*** Dataset extract Section Begins ***

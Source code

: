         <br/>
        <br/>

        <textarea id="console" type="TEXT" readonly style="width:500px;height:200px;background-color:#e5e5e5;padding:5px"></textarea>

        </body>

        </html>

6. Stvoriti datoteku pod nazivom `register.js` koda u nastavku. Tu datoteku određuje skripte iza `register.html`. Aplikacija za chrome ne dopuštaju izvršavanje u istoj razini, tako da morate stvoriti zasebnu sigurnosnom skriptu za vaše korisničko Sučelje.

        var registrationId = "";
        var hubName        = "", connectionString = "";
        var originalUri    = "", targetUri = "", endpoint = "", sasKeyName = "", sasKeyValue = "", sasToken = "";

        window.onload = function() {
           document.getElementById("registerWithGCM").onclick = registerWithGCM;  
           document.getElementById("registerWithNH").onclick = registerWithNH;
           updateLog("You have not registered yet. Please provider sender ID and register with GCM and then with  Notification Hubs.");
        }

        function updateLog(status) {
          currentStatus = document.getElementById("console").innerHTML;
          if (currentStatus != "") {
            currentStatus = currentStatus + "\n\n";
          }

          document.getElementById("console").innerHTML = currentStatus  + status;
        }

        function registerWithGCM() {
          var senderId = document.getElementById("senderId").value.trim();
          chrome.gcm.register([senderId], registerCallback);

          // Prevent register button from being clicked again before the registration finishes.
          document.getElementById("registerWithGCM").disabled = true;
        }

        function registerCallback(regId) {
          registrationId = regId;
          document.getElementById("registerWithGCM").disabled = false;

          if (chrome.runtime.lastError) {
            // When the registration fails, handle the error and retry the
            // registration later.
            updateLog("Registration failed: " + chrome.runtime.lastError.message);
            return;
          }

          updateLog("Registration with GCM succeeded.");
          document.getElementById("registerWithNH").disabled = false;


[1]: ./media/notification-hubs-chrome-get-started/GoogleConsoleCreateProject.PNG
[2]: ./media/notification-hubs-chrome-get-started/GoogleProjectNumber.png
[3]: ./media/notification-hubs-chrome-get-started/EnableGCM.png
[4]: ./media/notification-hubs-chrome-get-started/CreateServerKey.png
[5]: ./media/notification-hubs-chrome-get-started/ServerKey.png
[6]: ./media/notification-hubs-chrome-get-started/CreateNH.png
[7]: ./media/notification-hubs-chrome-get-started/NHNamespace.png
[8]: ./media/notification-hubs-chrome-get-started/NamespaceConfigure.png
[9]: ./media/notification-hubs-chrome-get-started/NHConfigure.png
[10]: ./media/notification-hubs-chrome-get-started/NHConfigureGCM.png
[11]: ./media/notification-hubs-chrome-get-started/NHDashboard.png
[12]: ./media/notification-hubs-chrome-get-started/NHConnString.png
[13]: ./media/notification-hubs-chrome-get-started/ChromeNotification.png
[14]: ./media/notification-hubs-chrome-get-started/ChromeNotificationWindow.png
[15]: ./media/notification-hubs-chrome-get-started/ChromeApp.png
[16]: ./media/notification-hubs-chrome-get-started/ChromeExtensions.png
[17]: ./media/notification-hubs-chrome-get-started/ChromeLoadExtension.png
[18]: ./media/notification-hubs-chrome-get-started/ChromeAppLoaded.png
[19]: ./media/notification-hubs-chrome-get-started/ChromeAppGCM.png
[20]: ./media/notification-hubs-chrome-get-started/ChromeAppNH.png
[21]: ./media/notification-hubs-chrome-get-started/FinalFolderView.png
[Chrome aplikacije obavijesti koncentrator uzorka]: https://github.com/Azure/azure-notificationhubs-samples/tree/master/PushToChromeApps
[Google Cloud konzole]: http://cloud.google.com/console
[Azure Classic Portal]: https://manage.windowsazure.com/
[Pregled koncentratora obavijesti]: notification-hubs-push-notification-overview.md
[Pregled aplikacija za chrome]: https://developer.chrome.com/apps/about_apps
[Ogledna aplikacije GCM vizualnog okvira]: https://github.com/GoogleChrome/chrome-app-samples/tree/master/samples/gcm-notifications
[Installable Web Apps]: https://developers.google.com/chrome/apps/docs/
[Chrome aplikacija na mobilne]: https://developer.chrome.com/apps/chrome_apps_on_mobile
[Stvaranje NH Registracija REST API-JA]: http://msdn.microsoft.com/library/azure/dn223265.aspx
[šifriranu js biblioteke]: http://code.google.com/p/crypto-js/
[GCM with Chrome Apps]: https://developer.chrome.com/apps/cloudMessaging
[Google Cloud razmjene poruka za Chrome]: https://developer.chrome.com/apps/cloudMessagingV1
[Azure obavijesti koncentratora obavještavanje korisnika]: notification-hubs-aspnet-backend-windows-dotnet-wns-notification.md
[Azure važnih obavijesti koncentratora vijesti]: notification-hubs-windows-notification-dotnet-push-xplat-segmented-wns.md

*** Dataset extract Section Ends ***

### The task:
A word-for-word copy of the material above is required.

### Solution to this task:
Source code

:         <br/>
        <br/>

        <textarea id="console" type="TEXT" readonly style="width:500px;height:200px;background-color:#e5e5e5;padding:5px"></textarea>

        </body>

        </html>

6. Stvoriti datoteku pod nazivom `register.js` koda u nastavku. Tu datoteku određuje skripte iza `register.html`. Aplikacija za chrome ne dopuštaju izvršavanje u istoj razini, tako da morate stvoriti zasebnu sigurnosnom skriptu za vaše korisničko Sučelje.

        var registrationId = "";
        var hubName        = "", connectionString = "";
        var originalUri    = "", targetUri = "", endpoint = "", sasKeyName = "", sasKeyValue = "", sasToken = "";

        window.onload = function() {
           document.getElementById("registerWithGCM").onclick = registerWithGCM;  
           document.getElementById("registerWithNH").onclick = registerWithNH;
           updateLog("You have not registered yet. Please provider sender ID and register with GCM and then with  Notification Hubs.");
        }

        function updateLog(status) {
          currentStatus = document.getElementById("console").innerHTML;
          if (currentStatus != "") {
            currentStatus = currentStatus + "\n\n";
          }

          document.getElementById("console").innerHTML = currentStatus  + status;
        }

        function registerWithGCM() {
          var senderId = document.getElementById("senderId").value.trim();
          chrome.gcm.register([senderId], registerCallback);

          // Prevent register button from being clicked again before the registration finishes.
          document.getElementById("registerWithGCM").disabled = true;
        }

        function registerCallback(regId) {
          registrationId = regId;
          document.getElementById("registerWithGCM").disabled = false;

          if (chrome.runtime.lastError) {
            // When the registration fails, handle the error and retry the
            // registration later.
            updateLog("Registration failed: " + chrome.runtime.lastError.message);
            return;
          }

          updateLog("Registration with GCM succeeded.");
          document.getElementById("registerWithNH").disabled = false;


[1]: ./media/notification-hubs-chrome-get-started/GoogleConsoleCreateProject.PNG
[2]: ./media/notification-hubs-chrome-get-started/GoogleProjectNumber.png
[3]: ./media/notification-hubs-chrome-get-started/EnableGCM.png
[4]: ./media/notification-hubs-chrome-get-started/CreateServerKey.png
[5]: ./media/notification-hubs-chrome-get-started/ServerKey.png
[6]: ./media/notification-hubs-chrome-get-started/CreateNH.png
[7]: ./media/notification-hubs-chrome-get-started/NHNamespace.png
[8]: ./media/notification-hubs-chrome-get-started/NamespaceConfigure.png
[9]: ./media/notification-hubs-chrome-get-started/NHConfigure.png
[10]: ./media/notification-hubs-chrome-get-started/NHConfigureGCM.png
[11]: ./media/notification-hubs-chrome-get-started/NHDashboard.png
[12]: ./media/notification-hubs-chrome-get-started/NHConnString.png
[13]: ./media/notification-hubs-chrome-get-started/ChromeNotification.png
[14]: ./media/notification-hubs-chrome-get-started/ChromeNotificationWindow.png
[15]: ./media/notification-hubs-chrome-get-started/ChromeApp.png
[16]: ./media/notification-hubs-chrome-get-started/ChromeExtensions.png
[17]: ./media/notification-hubs-chrome-get-started/ChromeLoadExtension.png
[18]: ./media/notification-hubs-chrome-get-started/ChromeAppLoaded.png
[19]: ./media/notification-hubs-chrome-get-started/ChromeAppGCM.png
[20]: ./media/notification-hubs-chrome-get-started/ChromeAppNH.png
[21]: ./media/notification-hubs-chrome-get-started/FinalFolderView.png
[Chrome aplikacije obavijesti koncentrator uzorka]: https://github.com/Azure/azure-notificationhubs-samples/tree/master/PushToChromeApps
[Google Cloud konzole]: http://cloud.google.com/console
[Azure Classic Portal]: https://manage.windowsazure.com/
[Pregled koncentratora obavijesti]: notification-hubs-push-notification-overview.md
[Pregled aplikacija za chrome]: https://developer.chrome.com/apps/about_apps
[Ogledna aplikacije GCM vizualnog okvira]: https://github.com/GoogleChrome/chrome-app-samples/tree/master/samples/gcm-notifications
[Installable Web Apps]: https://developers.google.com/chrome/apps/docs/
[Chrome aplikacija na mobilne]: https://developer.chrome.com/apps/chrome_apps_on_mobile
[Stvaranje NH Registracija REST API-JA]: http://msdn.microsoft.com/library/azure/dn223265.aspx
[šifriranu js biblioteke]: http://code.google.com/p/crypto-js/
[GCM with Chrome Apps]: https://developer.chrome.com/apps/cloudMessaging
[Google Cloud razmjene poruka za Chrome]: https://developer.chrome.com/apps/cloudMessagingV1
[Azure obavijesti koncentratora obavještavanje korisnika]: notification-hubs-aspnet-backend-windows-dotnet-wns-notification.md
[Azure važnih obavijesti koncentratora vijesti]: notification-hubs-windows-notification-dotnet-push-xplat-segmented-wns.md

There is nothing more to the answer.